Example 2: E-commerce Site
User-agent: *
Disallow: /cart/
Disallow: /checkout/
Disallow: /my-account/
Disallow: /search/
Disallow: /*filter=*
Disallow: /*sort=*
Disallow: /*page=*&
Allow: /products/
Sitemap: https://example.com/sitemap-products.xml
Sitemap: https://example.com/sitemap-categories.xml
This blocks shopping cart, checkout, and account pages, along with filtered and sorted product URLs that create duplicate content. Parameter-based blocking with wildcards prevents endless URL variations.

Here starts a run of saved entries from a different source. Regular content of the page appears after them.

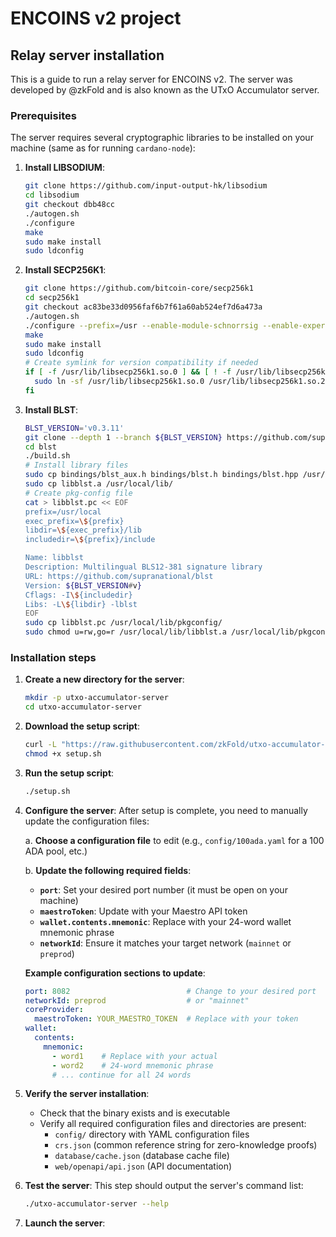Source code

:# ENCOINS v2 project

## Relay server installation

This is a guide to run a relay server for ENCOINS v2. The server was developed by @zkFold and is also known as the UTxO Accumulator server.

### Prerequisites

The server requires several cryptographic libraries to be installed on your machine (same as for running `cardano-node`):

1. **Install LIBSODIUM**:
   ```bash
   git clone https://github.com/input-output-hk/libsodium
   cd libsodium
   git checkout dbb48cc
   ./autogen.sh
   ./configure
   make
   sudo make install
   sudo ldconfig
   ```

2. **Install SECP256K1**:
   ```bash
   git clone https://github.com/bitcoin-core/secp256k1
   cd secp256k1
   git checkout ac83be33d0956faf6b7f61a60ab524ef7d6a473a
   ./autogen.sh
   ./configure --prefix=/usr --enable-module-schnorrsig --enable-experimental
   make
   sudo make install
   sudo ldconfig
   # Create symlink for version compatibility if needed
   if [ -f /usr/lib/libsecp256k1.so.0 ] && [ ! -f /usr/lib/libsecp256k1.so.2 ]; then
     sudo ln -sf /usr/lib/libsecp256k1.so.0 /usr/lib/libsecp256k1.so.2
   fi
   ```

3. **Install BLST**:
   ```bash
   BLST_VERSION='v0.3.11'
   git clone --depth 1 --branch ${BLST_VERSION} https://github.com/supranational/blst
   cd blst
   ./build.sh
   # Install library files
   sudo cp bindings/blst_aux.h bindings/blst.h bindings/blst.hpp /usr/local/include/
   sudo cp libblst.a /usr/local/lib/
   # Create pkg-config file
   cat > libblst.pc << EOF
   prefix=/usr/local
   exec_prefix=\${prefix}
   libdir=\${exec_prefix}/lib
   includedir=\${prefix}/include

   Name: libblst
   Description: Multilingual BLS12-381 signature library
   URL: https://github.com/supranational/blst
   Version: ${BLST_VERSION#v}
   Cflags: -I\${includedir}
   Libs: -L\${libdir} -lblst
   EOF
   sudo cp libblst.pc /usr/local/lib/pkgconfig/
   sudo chmod u=rw,go=r /usr/local/lib/libblst.a /usr/local/lib/pkgconfig/libblst.pc /usr/local/include/blst*
   ```

### Installation steps

1. **Create a new directory for the server**:
   ```bash
   mkdir -p utxo-accumulator-server
   cd utxo-accumulator-server
   ```

2. **Download the setup script**:
   ```bash
   curl -L "https://raw.githubusercontent.com/zkFold/utxo-accumulator-server/main/setup.sh" -o setup.sh
   chmod +x setup.sh
   ```

3. **Run the setup script**:
   ```bash
   ./setup.sh
   ```

4. **Configure the server**:
   After setup is complete, you need to manually update the configuration files:

   a. **Choose a configuration file** to edit (e.g., `config/100ada.yaml` for a 100 ADA pool, etc.)

   b. **Update the following required fields**:

   - **`port`**: Set your desired port number (it must be open on your machine)
   - **`maestroToken`**: Update with your Maestro API token
   - **`wallet.contents.mnemonic`**: Replace with your 24-word wallet mnemonic phrase
   - **`networkId`**: Ensure it matches your target network (`mainnet` or `preprod`)

   **Example configuration sections to update**:
   ```yaml
   port: 8082                          # Change to your desired port
   networkId: preprod                  # or "mainnet"
   coreProvider:
     maestroToken: YOUR_MAESTRO_TOKEN  # Replace with your token
   wallet:
     contents:
       mnemonic:
         - word1    # Replace with your actual
         - word2    # 24-word mnemonic phrase
         # ... continue for all 24 words
   ```

5. **Verify the server installation**:
   - Check that the binary exists and is executable
   - Verify all required configuration files and directories are present:
     - `config/` directory with YAML configuration files
     - `crs.json` (common reference string for zero-knowledge proofs)
     - `database/cache.json` (database cache file)
     - `web/openapi/api.json` (API documentation)

6. **Test the server**:
   This step should output the server's command list:
   ```bash
   ./utxo-accumulator-server --help
   ```
7. **Launch the server**:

Example 3: Multi-bot Configuration
# Allow all bots except specific ones
User-agent: *
Disallow:
# Slow down aggressive bots
User-agent: YandexBot
Crawl-delay: 2
User-agent: Baiduspider
Crawl-delay: 3
# Block AI scrapers entirely
User-agent: GPTBot
Disallow: /
User-agent: CCBot
Disallow: /
User-agent: Google-Extended
Disallow: /
Sitemap: https://example.com/sitemap.xml
This configuration allows all bots by default, slows down aggressive international crawlers, and blocks AI training bots entirely.
Example 4: Staging/Development Site
# Block all crawlers from staging site
User-agent: *
Disallow: /
# But allow Google's testing tools (optional)
User-agent: Googlebot
Disallow: /
For staging sites, completely blocking all crawlers is often the right choice to prevent test content from appearing in search results.
Frequently Asked Questions
Q: How long does it take for robots.txt changes to take effect?
Google typically recrawls robots.txt within 24-48 hours. For urgent changes, you can request a recrawl of robots.txt in Google Search Console. Other search engines may take several days to notice changes.
Q: Can I use robots.txt to prevent a page from appearing in search results?
No. Robots.txt only prevents crawling, not indexing. If other sites link to a page you've disallowed, Google can still index the URL (it just won't have a description). To remove a page from search results, use the noindex meta tag or URL removal tool.
Q: Does robots.txt hide pages from users?
No. Robots.txt only affects crawlers. Users can still access blocked pages directly or via links. If you need to restrict access to users, use password protection or IP whitelisting.
Q: What happens if I don't have a robots.txt file?
Nothing bad! Crawlers assume no restrictions and will attempt to crawl all accessible URLs. Many small websites don't need a robots.txt file at all.
Q: Can I have multiple robots.txt files for different subdomains?
Yes. Each subdomain (e.g., blog.example.com, shop.example.com) has its own root directory and can have its own robots.txt file. They don't inherit rules from the main domain.